Hrm, I have no experiencing in sexing kittens. If my guy didn't have ........remains.... I wouldn't know he was a guy.


----------



## Leanne2112 (Aug 13, 2010)

I'd guess boy. I would also guess ADORABLE!


----------



## cd07 (May 1, 2011)

Thanks all! Our daughter named him!


----------



## cd07 (May 1, 2011)

I was certain he'd be terrified & hunker down in a corner but he seems pretty relaxed.


----------



## Alpaca (Dec 21, 2009)

OMG, cute overload. I can't stand it! It's one of those, 'I wanna hug you and squeeze you and love you' moments!


----------



## cd07 (May 1, 2011)

!


----------



## my5kitties (Sep 13, 2005)

I'm thinking Babar might be a Babette. Do you have a clearer picture?


----------



## OctoberinMaine (Sep 12, 2006)

Look at that face! Wow, s/he's an adorable kitten. Aren't you glad she (he?) wasn't scared and hunkering down in the bathroom? I've only had 2 cats, but it was much easier when the second time around, he came bounding out of his carrier and wanted to inspect the whole house.


----------



## Mitts & Tess (Sep 4, 2004)

I was having awww moments enjoying each picture. He is adorable!!! Then i saw the last picture and cracked up. Its looking like a girl to me. Even our vets have been wrong when weve brought kittens in for their first well baby check up. This kitten doesnt act skiddish to me!


----------



## cd07 (May 1, 2011)

He's not skittish AT ALL! I have no idea what she was talking about.

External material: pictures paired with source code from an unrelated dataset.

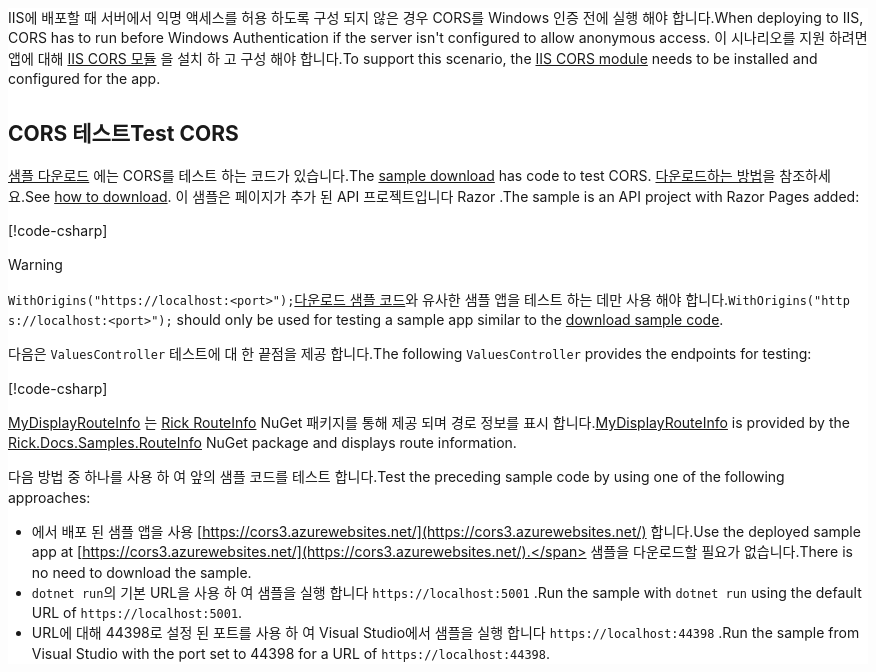 <span data-ttu-id="e8e35-352">IIS에 배포할 때 서버에서 익명 액세스를 허용 하도록 구성 되지 않은 경우 CORS를 Windows 인증 전에 실행 해야 합니다.</span><span class="sxs-lookup"><span data-stu-id="e8e35-352">When deploying to IIS, CORS has to run before Windows Authentication if the server isn't configured to allow anonymous access.</span></span> <span data-ttu-id="e8e35-353">이 시나리오를 지원 하려면 앱에 대해 [IIS CORS 모듈](https://www.iis.net/downloads/microsoft/iis-cors-module) 을 설치 하 고 구성 해야 합니다.</span><span class="sxs-lookup"><span data-stu-id="e8e35-353">To support this scenario, the [IIS CORS module](https://www.iis.net/downloads/microsoft/iis-cors-module) needs to be installed and configured for the app.</span></span>

<a name="testc"></a>

## <a name="test-cors"></a><span data-ttu-id="e8e35-354">CORS 테스트</span><span class="sxs-lookup"><span data-stu-id="e8e35-354">Test CORS</span></span>

<span data-ttu-id="e8e35-355">[샘플 다운로드](https://github.com/dotnet/AspNetCore.Docs/tree/master/aspnetcore/security/cors/3.1sample/Cors/WebAPI) 에는 CORS를 테스트 하는 코드가 있습니다.</span><span class="sxs-lookup"><span data-stu-id="e8e35-355">The [sample download](https://github.com/dotnet/AspNetCore.Docs/tree/master/aspnetcore/security/cors/3.1sample/Cors/WebAPI) has code to test CORS.</span></span> <span data-ttu-id="e8e35-356">[다운로드하는 방법](xref:index#how-to-download-a-sample)을 참조하세요.</span><span class="sxs-lookup"><span data-stu-id="e8e35-356">See [how to download](xref:index#how-to-download-a-sample).</span></span> <span data-ttu-id="e8e35-357">이 샘플은 페이지가 추가 된 API 프로젝트입니다 Razor .</span><span class="sxs-lookup"><span data-stu-id="e8e35-357">The sample is an API project with Razor Pages added:</span></span>

[!code-csharp[](cors/3.1sample/Cors/WebAPI/StartupTest2.cs?name=snippet2)]

  > [!WARNING]
  > <span data-ttu-id="e8e35-358">`WithOrigins("https://localhost:<port>");`[다운로드 샘플 코드](https://github.com/dotnet/AspNetCore.Docs/tree/live/aspnetcore/security/cors/3.1sample/Cors)와 유사한 샘플 앱을 테스트 하는 데만 사용 해야 합니다.</span><span class="sxs-lookup"><span data-stu-id="e8e35-358">`WithOrigins("https://localhost:<port>");` should only be used for testing a sample app similar to the [download sample code](https://github.com/dotnet/AspNetCore.Docs/tree/live/aspnetcore/security/cors/3.1sample/Cors).</span></span>

<span data-ttu-id="e8e35-359">다음은 `ValuesController` 테스트에 대 한 끝점을 제공 합니다.</span><span class="sxs-lookup"><span data-stu-id="e8e35-359">The following `ValuesController` provides the endpoints for testing:</span></span>

[!code-csharp[](cors/3.1sample/Cors/WebAPI/Controllers/ValuesController.cs?name=snippet)]

<span data-ttu-id="e8e35-360">[MyDisplayRouteInfo](https://github.com/Rick-Anderson/RouteInfo/blob/master/Microsoft.Docs.Samples.RouteInfo/ControllerContextExtensions.cs) 는 [Rick RouteInfo](https://www.nuget.org/packages/Rick.Docs.Samples.RouteInfo) NuGet 패키지를 통해 제공 되며 경로 정보를 표시 합니다.</span><span class="sxs-lookup"><span data-stu-id="e8e35-360">[MyDisplayRouteInfo](https://github.com/Rick-Anderson/RouteInfo/blob/master/Microsoft.Docs.Samples.RouteInfo/ControllerContextExtensions.cs) is provided by the [Rick.Docs.Samples.RouteInfo](https://www.nuget.org/packages/Rick.Docs.Samples.RouteInfo) NuGet package and displays route information.</span></span>

<span data-ttu-id="e8e35-361">다음 방법 중 하나를 사용 하 여 앞의 샘플 코드를 테스트 합니다.</span><span class="sxs-lookup"><span data-stu-id="e8e35-361">Test the preceding sample code by using one of the following approaches:</span></span>

* <span data-ttu-id="e8e35-362">에서 배포 된 샘플 앱을 사용 [https://cors3.azurewebsites.net/](https://cors3.azurewebsites.net/) 합니다.</span><span class="sxs-lookup"><span data-stu-id="e8e35-362">Use the deployed sample app at [https://cors3.azurewebsites.net/](https://cors3.azurewebsites.net/).</span></span> <span data-ttu-id="e8e35-363">샘플을 다운로드할 필요가 없습니다.</span><span class="sxs-lookup"><span data-stu-id="e8e35-363">There is no need to download the sample.</span></span>
* <span data-ttu-id="e8e35-364">`dotnet run`의 기본 URL을 사용 하 여 샘플을 실행 합니다 `https://localhost:5001` .</span><span class="sxs-lookup"><span data-stu-id="e8e35-364">Run the sample with `dotnet run` using the default URL of `https://localhost:5001`.</span></span>
* <span data-ttu-id="e8e35-365">URL에 대해 44398로 설정 된 포트를 사용 하 여 Visual Studio에서 샘플을 실행 합니다 `https://localhost:44398` .</span><span class="sxs-lookup"><span data-stu-id="e8e35-365">Run the sample from Visual Studio with the port set to 44398 for a URL of `https://localhost:44398`.</span></span>
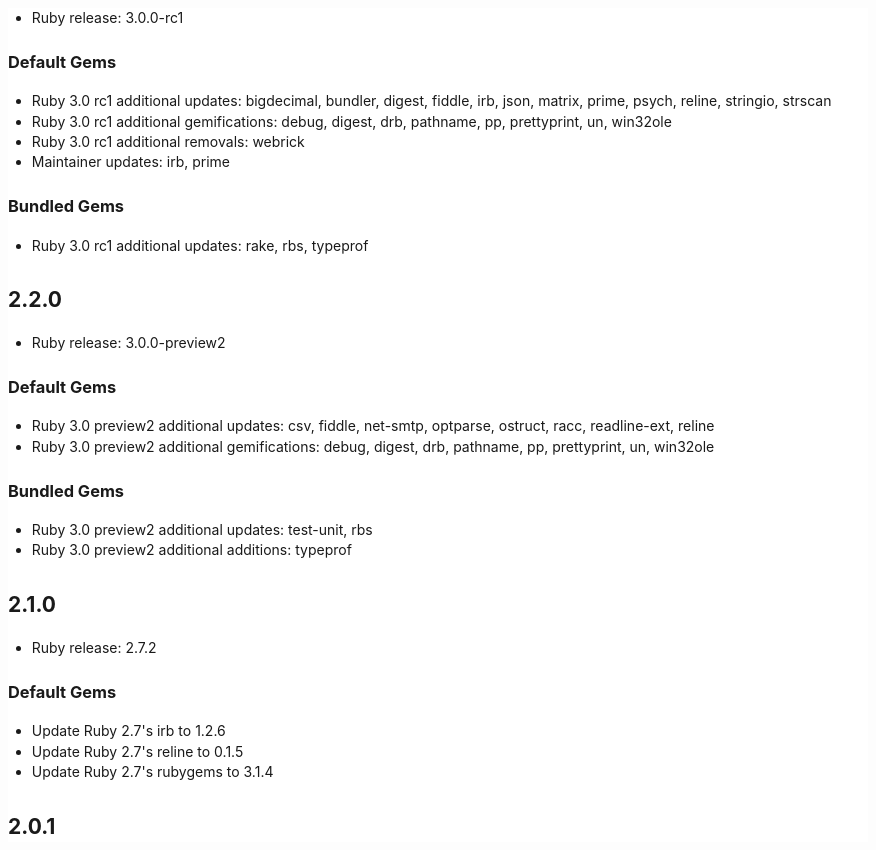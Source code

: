 - Ruby release: 3.0.0-rc1

### Default Gems

- Ruby 3.0 rc1 additional updates:
  bigdecimal, bundler, digest, fiddle, irb, json, matrix,
  prime, psych, reline, stringio, strscan
- Ruby 3.0 rc1 additional gemifications:
  debug, digest, drb, pathname, pp, prettyprint,
  un, win32ole
- Ruby 3.0 rc1 additional removals:
  webrick
- Maintainer updates: irb, prime

### Bundled Gems

- Ruby 3.0 rc1 additional updates:
  rake, rbs, typeprof

## 2.2.0

- Ruby release: 3.0.0-preview2

### Default Gems

- Ruby 3.0 preview2 additional updates:
  csv, fiddle, net-smtp, optparse, ostruct, racc,
  readline-ext, reline
- Ruby 3.0 preview2 additional gemifications:
  debug, digest, drb, pathname, pp, prettyprint,
  un, win32ole

### Bundled Gems

- Ruby 3.0 preview2 additional updates:
  test-unit, rbs
- Ruby 3.0 preview2 additional additions:
  typeprof

## 2.1.0

- Ruby release: 2.7.2

### Default Gems

- Update Ruby 2.7's irb to 1.2.6
- Update Ruby 2.7's reline to 0.1.5
- Update Ruby 2.7's rubygems to 3.1.4

## 2.0.1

Every week that I've seen him I've thought he was a he & then we bring him home & I'm like "ummm..."

I'll try to get a clearer picture.


----------



## cd07 (May 1, 2011)

This is the best I could get.


----------



## MissMeowzers (Apr 10, 2011)

Looks like a female to me. Still super adorable, though!


----------



## my5kitties (Sep 13, 2005)

cd07 said:


> This is the best I could get.





HopeElizabeth said:


> Looks like a female to me. Still super adorable, though!


Oh yeah...tell your daughter that Babar is now Babette. This is DEFINITELY a little girl.


----------



## Jan Rebecca (Oct 14, 2010)

I remember Tuffy at that age - he wanted to be with me everywhere I went - he is a spoiled one year old now but still likes to be wherever I am. Your kitty is so precious!


----------



## my5kitties (Sep 13, 2005)

But she's still a cutie pie! I just love her little face. :love2


----------



## cd07 (May 1, 2011)

Hahaha, great, I have a girl kitten & I've been under the impression she was a he for the last 8 weeks! 

My daughter thinks we should call her "Darn Cutesy". My husband thinks we should stick with Babar. I have no idea what to do. LOL.


----------



## Jess041 (Jul 6, 2009)

Darn Cutesy.. lol. That's adorable.

Is there another character she likes that is female? Babar was a book when I was a kid, but it's a tv show now, right?


----------



## my5kitties (Sep 13, 2005)

I like your daughter's idea, lol! And tell your husband that your kitten is too girly to be named Babar.


----------



## cd07 (May 1, 2011)

Babar is a show now! We haven't seen it yet, we read the original book. (PS. did anyone realize Babar marries his cousin?! Kind of blew my mind.)

Our daughter settled on Penny. Now to go get a pink collar.. LOL


----------



## my5kitties (Sep 13, 2005)

Haha...I was just coming back to tell you about Babar, the story. Here's a link to the Wikipedia article I was _just_ reading: Babar the Elephant - Wikipedia, the free encyclopedia

Yeah, it is kind of creepy that he married his cousin...unless they're d i s t a n t cousins. And I like the name Penny. She's going to be such a looker when she's grown up.


----------



## Jess041 (Jul 6, 2009)

LOVE that name! I'm obsessed with the show The Big Bang Theory, so I want to name any pets I get in the future Penny or Sheldon.


----------



## Broly (May 6, 2011)

Yup Hermione has the same butt, that's definitely a girl. She's very cute. Is she a mix of breeds or a purebread?


----------



## cd07 (May 1, 2011)

Penny is now officially Penny!  We just went back to PetSmart to get her a pink or purple collar but they were already closed (we were 5 minutes late, wth!).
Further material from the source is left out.